[WHAT NEEDS TO BE DONE]: Before you return the lines below, strip out any images and keep every word as written.

[Recorded data]
------------------------------------------------

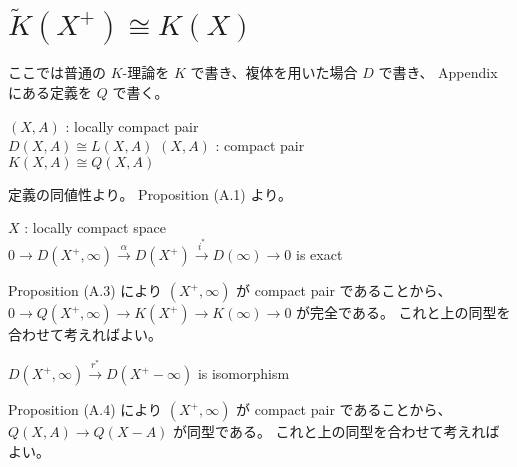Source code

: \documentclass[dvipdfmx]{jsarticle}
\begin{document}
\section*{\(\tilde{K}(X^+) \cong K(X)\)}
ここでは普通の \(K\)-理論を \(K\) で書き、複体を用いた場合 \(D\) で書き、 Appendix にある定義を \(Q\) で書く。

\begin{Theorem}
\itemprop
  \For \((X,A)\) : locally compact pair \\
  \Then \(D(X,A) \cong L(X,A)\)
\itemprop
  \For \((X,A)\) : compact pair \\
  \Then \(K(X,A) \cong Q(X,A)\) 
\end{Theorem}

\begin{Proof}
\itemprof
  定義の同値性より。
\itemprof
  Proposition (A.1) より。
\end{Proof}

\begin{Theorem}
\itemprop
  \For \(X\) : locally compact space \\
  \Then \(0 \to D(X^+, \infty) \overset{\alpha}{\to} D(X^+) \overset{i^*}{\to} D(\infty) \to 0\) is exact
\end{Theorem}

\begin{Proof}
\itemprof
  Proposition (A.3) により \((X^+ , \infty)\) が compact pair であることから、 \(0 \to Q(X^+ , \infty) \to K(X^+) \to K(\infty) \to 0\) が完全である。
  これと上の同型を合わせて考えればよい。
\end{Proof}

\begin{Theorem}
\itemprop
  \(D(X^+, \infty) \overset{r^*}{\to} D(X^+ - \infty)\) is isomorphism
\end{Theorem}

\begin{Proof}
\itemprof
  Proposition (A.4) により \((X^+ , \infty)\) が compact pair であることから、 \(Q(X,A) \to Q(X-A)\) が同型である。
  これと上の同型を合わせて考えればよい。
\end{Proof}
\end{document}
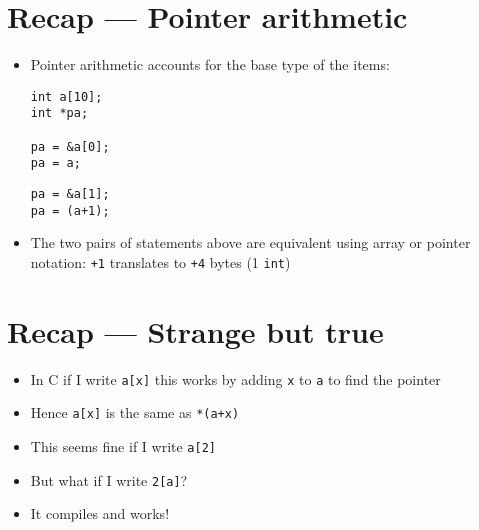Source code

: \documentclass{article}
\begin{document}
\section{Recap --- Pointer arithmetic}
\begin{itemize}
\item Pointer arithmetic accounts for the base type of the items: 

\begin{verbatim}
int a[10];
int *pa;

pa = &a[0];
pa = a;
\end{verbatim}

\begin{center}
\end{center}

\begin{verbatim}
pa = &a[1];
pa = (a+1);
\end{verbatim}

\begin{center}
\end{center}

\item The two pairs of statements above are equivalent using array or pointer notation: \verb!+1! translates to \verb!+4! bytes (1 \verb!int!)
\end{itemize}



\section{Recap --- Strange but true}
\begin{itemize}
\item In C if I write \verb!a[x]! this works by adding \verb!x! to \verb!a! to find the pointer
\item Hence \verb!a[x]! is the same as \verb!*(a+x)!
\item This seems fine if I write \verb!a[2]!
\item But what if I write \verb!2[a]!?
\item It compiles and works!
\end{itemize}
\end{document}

------------------------------------------------

[SOLUTION TO THIS PROBLEM]:
Source code

: \documentclass[dvipdfmx]{jsarticle}
\begin{document}
\section*{\(\tilde{K}(X^+) \cong K(X)\)}
ここでは普通の \(K\)-理論を \(K\) で書き、複体を用いた場合 \(D\) で書き、 Appendix にある定義を \(Q\) で書く。

\begin{Theorem}
\itemprop
  \For \((X,A)\) : locally compact pair \\
  \Then \(D(X,A) \cong L(X,A)\)
\itemprop
  \For \((X,A)\) : compact pair \\
  \Then \(K(X,A) \cong Q(X,A)\) 
\end{Theorem}

\begin{Proof}
\itemprof
  定義の同値性より。
\itemprof
  Proposition (A.1) より。
\end{Proof}

\begin{Theorem}
\itemprop
  \For \(X\) : locally compact space \\
  \Then \(0 \to D(X^+, \infty) \overset{\alpha}{\to} D(X^+) \overset{i^*}{\to} D(\infty) \to 0\) is exact
\end{Theorem}

\begin{Proof}
\itemprof
  Proposition (A.3) により \((X^+ , \infty)\) が compact pair であることから、 \(0 \to Q(X^+ , \infty) \to K(X^+) \to K(\infty) \to 0\) が完全である。
  これと上の同型を合わせて考えればよい。
\end{Proof}

\begin{Theorem}
\itemprop
  \(D(X^+, \infty) \overset{r^*}{\to} D(X^+ - \infty)\) is isomorphism
\end{Theorem}

\begin{Proof}
\itemprof
  Proposition (A.4) により \((X^+ , \infty)\) が compact pair であることから、 \(Q(X,A) \to Q(X-A)\) が同型である。
  これと上の同型を合わせて考えればよい。
\end{Proof}
\end{document}
Source code

: \documentclass{article}
\begin{document}
\section{Recap --- Pointer arithmetic}
\begin{itemize}
\item Pointer arithmetic accounts for the base type of the items: 

\begin{verbatim}
int a[10];
int *pa;

pa = &a[0];
pa = a;
\end{verbatim}

\begin{center}
\end{center}

\begin{verbatim}
pa = &a[1];
pa = (a+1);
\end{verbatim}

\begin{center}
\end{center}

\item The two pairs of statements above are equivalent using array or pointer notation: \verb!+1! translates to \verb!+4! bytes (1 \verb!int!)
\end{itemize}



\section{Recap --- Strange but true}
\begin{itemize}
\item In C if I write \verb!a[x]! this works by adding \verb!x! to \verb!a! to find the pointer
\item Hence \verb!a[x]! is the same as \verb!*(a+x)!
\item This seems fine if I write \verb!a[2]!
\item But what if I write \verb!2[a]!?
\item It compiles and works!
\end{itemize}
\end{document}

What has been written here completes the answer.